**YOUR GOAL**
The expected result is the run of lines from the one containing "4 & 0.500 & 0.500 & 0.375 & - & 4 \\" to the end of the listing, copied exactly.
━━ RECORDS FOR THIS EXERCISE
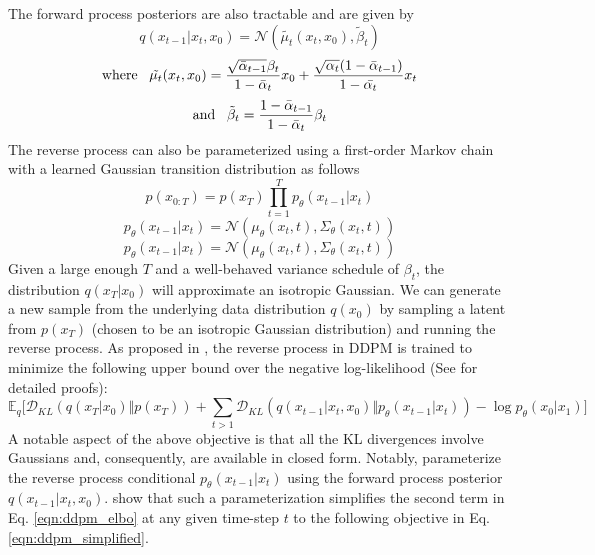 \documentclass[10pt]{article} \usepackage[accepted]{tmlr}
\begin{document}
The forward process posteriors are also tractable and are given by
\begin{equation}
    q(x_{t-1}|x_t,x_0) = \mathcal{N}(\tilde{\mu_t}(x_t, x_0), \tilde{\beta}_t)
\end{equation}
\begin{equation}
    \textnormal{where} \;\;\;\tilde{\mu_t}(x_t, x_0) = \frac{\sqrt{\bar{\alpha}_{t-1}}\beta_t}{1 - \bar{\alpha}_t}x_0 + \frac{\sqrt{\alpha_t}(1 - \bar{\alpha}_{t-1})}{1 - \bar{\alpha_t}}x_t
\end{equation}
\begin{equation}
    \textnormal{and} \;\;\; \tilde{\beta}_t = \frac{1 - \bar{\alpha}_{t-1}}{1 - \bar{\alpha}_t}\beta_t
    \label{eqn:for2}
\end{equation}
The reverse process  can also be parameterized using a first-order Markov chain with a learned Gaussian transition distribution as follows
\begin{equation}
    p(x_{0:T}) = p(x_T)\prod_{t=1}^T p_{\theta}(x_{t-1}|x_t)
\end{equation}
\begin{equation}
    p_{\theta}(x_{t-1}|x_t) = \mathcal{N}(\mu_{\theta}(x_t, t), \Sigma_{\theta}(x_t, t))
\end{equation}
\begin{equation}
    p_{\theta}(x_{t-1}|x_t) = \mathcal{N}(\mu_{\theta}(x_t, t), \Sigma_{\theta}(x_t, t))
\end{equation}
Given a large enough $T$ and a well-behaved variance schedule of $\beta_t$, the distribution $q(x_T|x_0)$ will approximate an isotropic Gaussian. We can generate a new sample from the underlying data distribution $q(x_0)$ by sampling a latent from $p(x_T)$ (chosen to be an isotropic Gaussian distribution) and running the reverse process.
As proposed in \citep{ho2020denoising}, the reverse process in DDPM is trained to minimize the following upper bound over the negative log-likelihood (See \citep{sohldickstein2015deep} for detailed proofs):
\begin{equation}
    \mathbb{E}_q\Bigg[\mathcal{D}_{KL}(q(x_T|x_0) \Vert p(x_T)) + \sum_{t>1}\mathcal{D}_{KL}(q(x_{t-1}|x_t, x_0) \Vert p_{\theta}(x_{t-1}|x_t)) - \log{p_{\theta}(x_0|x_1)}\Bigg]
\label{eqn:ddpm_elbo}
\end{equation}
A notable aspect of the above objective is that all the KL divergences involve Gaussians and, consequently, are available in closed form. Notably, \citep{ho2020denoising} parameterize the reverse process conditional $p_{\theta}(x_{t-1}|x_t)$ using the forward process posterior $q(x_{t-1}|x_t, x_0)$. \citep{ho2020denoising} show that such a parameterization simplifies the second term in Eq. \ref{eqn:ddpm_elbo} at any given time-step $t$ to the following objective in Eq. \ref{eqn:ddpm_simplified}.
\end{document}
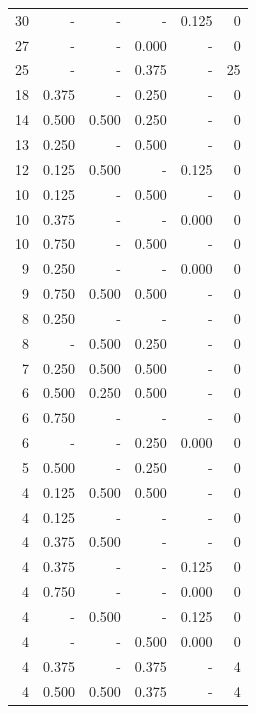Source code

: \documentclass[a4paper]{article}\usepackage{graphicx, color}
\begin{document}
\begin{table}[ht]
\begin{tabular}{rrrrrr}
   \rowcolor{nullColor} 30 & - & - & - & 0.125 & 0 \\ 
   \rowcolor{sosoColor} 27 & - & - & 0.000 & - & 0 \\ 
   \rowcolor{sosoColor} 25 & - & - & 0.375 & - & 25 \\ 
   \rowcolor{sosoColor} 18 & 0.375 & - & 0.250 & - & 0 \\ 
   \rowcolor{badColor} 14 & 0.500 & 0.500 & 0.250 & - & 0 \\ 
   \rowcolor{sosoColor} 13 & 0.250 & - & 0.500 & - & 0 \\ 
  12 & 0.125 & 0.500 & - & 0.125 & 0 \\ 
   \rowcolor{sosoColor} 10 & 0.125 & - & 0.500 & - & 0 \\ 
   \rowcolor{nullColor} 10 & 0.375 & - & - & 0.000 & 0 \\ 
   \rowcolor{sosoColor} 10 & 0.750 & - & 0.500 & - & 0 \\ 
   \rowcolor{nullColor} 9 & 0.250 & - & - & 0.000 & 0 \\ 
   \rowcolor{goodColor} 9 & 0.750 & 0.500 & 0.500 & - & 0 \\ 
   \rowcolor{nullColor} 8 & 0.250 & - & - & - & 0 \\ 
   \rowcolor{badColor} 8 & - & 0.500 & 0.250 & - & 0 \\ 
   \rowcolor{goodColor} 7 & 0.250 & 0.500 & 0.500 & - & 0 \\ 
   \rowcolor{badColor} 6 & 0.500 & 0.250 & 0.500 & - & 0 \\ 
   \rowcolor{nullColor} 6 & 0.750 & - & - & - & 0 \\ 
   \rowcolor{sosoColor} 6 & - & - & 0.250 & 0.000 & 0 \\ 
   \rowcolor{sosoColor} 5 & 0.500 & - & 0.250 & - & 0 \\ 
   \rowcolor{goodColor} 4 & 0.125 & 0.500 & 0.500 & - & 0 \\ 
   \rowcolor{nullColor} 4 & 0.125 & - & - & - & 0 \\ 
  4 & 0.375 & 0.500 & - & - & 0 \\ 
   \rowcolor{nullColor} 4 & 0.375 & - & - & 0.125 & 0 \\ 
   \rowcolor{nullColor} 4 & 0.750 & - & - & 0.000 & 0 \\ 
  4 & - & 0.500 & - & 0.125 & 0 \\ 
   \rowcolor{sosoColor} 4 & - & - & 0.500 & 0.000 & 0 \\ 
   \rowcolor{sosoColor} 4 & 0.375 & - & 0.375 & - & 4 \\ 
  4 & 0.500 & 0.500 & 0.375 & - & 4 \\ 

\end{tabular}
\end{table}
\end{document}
━━━━
**TASK RESULT**
  4 & 0.500 & 0.500 & 0.375 & - & 4 \\ 

\end{tabular}
\end{table}
\end{document}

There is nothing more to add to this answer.